## Your task
Every record below should be written out exactly; pictures stay out.

## The records
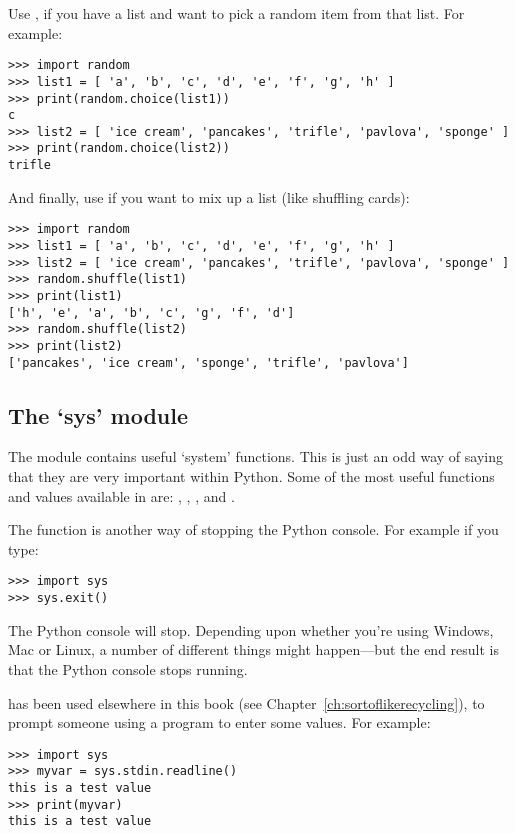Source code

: Use ,  if you have a list and want to pick a random item from that list. For example:

\begin{Verbatim}[frame=single]
>>> import random
>>> list1 = [ 'a', 'b', 'c', 'd', 'e', 'f', 'g', 'h' ]
>>> print(random.choice(list1))
c
>>> list2 = [ 'ice cream', 'pancakes', 'trifle', 'pavlova', 'sponge' ]
>>> print(random.choice(list2))
trifle
\end{Verbatim}

And finally, use  if you want to mix up a list (like shuffling cards):

\begin{Verbatim}[frame=single]
>>> import random
>>> list1 = [ 'a', 'b', 'c', 'd', 'e', 'f', 'g', 'h' ]
>>> list2 = [ 'ice cream', 'pancakes', 'trifle', 'pavlova', 'sponge' ]
>>> random.shuffle(list1)
>>> print(list1)
['h', 'e', 'a', 'b', 'c', 'g', 'f', 'd']
>>> random.shuffle(list2)
>>> print(list2)
['pancakes', 'ice cream', 'sponge', 'trifle', 'pavlova']
\end{Verbatim}

\subsection*{The `sys' module}

The  module contains useful `system' functions. This is just an odd way of saying that they are very important within Python. Some of the most useful functions and values available in  are: , , , and .
\par
The  function is another way of stopping the Python console. For example if you type:

\begin{Verbatim}[frame=single]
>>> import sys
>>> sys.exit()
\end{Verbatim}

The Python console will stop. Depending upon whether you're using Windows, Mac or Linux, a number of different things might happen---but the end result is that the Python console stops running.

 has been used elsewhere in this book (see Chapter~\ref{ch:sortoflikerecycling}), to prompt someone using a program to enter some values. For example:

\begin{Verbatim}[frame=single]
>>> import sys
>>> myvar = sys.stdin.readline()
this is a test value
>>> print(myvar)
this is a test value
\end{Verbatim}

## Solution to this problem
Source code

: Use ,  if you have a list and want to pick a random item from that list. For example:

\begin{Verbatim}[frame=single]
>>> import random
>>> list1 = [ 'a', 'b', 'c', 'd', 'e', 'f', 'g', 'h' ]
>>> print(random.choice(list1))
c
>>> list2 = [ 'ice cream', 'pancakes', 'trifle', 'pavlova', 'sponge' ]
>>> print(random.choice(list2))
trifle
\end{Verbatim}

And finally, use  if you want to mix up a list (like shuffling cards):

\begin{Verbatim}[frame=single]
>>> import random
>>> list1 = [ 'a', 'b', 'c', 'd', 'e', 'f', 'g', 'h' ]
>>> list2 = [ 'ice cream', 'pancakes', 'trifle', 'pavlova', 'sponge' ]
>>> random.shuffle(list1)
>>> print(list1)
['h', 'e', 'a', 'b', 'c', 'g', 'f', 'd']
>>> random.shuffle(list2)
>>> print(list2)
['pancakes', 'ice cream', 'sponge', 'trifle', 'pavlova']
\end{Verbatim}

\subsection*{The `sys' module}

The  module contains useful `system' functions. This is just an odd way of saying that they are very important within Python. Some of the most useful functions and values available in  are: , , , and .
\par
The  function is another way of stopping the Python console. For example if you type:

\begin{Verbatim}[frame=single]
>>> import sys
>>> sys.exit()
\end{Verbatim}

The Python console will stop. Depending upon whether you're using Windows, Mac or Linux, a number of different things might happen---but the end result is that the Python console stops running.

 has been used elsewhere in this book (see Chapter~\ref{ch:sortoflikerecycling}), to prompt someone using a program to enter some values. For example:

\begin{Verbatim}[frame=single]
>>> import sys
>>> myvar = sys.stdin.readline()
this is a test value
>>> print(myvar)
this is a test value
\end{Verbatim}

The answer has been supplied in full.